(Data extracted from a collection)
_____

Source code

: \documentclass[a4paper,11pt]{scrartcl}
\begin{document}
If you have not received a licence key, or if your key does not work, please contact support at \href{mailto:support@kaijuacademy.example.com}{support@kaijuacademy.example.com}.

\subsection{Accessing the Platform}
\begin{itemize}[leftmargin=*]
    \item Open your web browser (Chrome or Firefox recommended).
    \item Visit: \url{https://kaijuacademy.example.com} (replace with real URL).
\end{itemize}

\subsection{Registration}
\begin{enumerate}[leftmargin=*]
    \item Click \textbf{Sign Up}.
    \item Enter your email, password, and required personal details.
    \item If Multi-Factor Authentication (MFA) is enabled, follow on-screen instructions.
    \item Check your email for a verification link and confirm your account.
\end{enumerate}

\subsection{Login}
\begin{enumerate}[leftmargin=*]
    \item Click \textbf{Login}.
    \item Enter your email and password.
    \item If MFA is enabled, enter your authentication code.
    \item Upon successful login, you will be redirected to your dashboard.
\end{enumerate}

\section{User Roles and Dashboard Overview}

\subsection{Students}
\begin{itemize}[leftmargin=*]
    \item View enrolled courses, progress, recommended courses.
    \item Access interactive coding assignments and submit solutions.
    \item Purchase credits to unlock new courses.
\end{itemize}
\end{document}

_____

**EXERCISE GOAL:** Which lines hold the word "textbf"? Copy each of them from the records.

**YOUR SOLUTION:**
    \item Click \textbf{Sign Up}.
    \item Click \textbf{Login}.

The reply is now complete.